▶ Task directions
If a line below contains the string "into", copy it out.

=== Records provided ===

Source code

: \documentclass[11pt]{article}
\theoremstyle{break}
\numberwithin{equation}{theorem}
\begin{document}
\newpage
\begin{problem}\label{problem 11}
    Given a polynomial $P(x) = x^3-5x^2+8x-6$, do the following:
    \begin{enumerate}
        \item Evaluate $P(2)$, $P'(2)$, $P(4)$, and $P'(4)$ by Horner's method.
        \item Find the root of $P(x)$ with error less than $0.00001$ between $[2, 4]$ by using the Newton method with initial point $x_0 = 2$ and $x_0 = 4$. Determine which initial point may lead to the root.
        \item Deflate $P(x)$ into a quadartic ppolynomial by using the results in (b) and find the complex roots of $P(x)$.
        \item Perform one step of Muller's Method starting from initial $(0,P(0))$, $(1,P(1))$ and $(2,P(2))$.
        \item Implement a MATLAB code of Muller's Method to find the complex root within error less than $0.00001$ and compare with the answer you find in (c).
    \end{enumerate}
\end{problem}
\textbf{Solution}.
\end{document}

===
=== Records provided ===

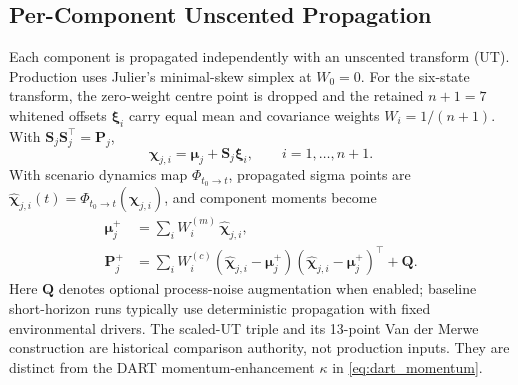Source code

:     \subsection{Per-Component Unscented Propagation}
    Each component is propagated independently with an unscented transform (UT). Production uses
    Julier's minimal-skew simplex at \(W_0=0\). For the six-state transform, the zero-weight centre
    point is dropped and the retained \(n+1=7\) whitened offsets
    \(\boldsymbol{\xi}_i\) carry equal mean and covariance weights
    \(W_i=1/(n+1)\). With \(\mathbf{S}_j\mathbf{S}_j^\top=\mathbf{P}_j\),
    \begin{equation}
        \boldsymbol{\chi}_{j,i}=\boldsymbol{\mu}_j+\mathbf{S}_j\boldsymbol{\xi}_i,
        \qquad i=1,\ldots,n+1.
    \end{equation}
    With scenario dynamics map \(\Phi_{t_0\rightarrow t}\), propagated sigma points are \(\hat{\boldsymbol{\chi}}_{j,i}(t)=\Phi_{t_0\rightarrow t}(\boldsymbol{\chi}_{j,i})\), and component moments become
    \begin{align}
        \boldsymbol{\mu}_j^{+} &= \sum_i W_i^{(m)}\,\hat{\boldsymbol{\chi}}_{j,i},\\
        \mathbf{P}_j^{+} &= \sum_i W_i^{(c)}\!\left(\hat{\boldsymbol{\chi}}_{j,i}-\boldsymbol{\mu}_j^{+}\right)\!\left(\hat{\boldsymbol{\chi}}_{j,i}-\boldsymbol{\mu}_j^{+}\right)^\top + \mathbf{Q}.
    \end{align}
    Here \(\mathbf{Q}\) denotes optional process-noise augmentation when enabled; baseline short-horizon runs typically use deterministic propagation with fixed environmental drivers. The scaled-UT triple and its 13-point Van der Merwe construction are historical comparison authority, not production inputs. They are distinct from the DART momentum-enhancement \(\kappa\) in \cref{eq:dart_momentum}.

===
=== Records provided ===

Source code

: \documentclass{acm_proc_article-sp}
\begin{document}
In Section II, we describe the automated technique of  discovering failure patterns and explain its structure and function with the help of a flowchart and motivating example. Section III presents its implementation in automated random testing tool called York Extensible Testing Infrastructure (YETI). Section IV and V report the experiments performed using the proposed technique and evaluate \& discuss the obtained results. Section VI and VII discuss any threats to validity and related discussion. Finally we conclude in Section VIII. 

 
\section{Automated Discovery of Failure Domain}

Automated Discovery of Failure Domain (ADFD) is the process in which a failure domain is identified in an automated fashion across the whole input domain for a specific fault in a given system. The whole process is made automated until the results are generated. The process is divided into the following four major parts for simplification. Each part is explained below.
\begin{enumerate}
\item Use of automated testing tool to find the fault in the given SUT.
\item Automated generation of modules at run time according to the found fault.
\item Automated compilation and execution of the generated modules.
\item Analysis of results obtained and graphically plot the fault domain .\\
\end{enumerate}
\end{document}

===

▶ Your response
        \item Deflate $P(x)$ into a quadartic ppolynomial by using the results in (b) and find the complex roots of $P(x)$.
Automated Discovery of Failure Domain (ADFD) is the process in which a failure domain is identified in an automated fashion across the whole input domain for a specific fault in a given system. The whole process is made automated until the results are generated. The process is divided into the following four major parts for simplification. Each part is explained below.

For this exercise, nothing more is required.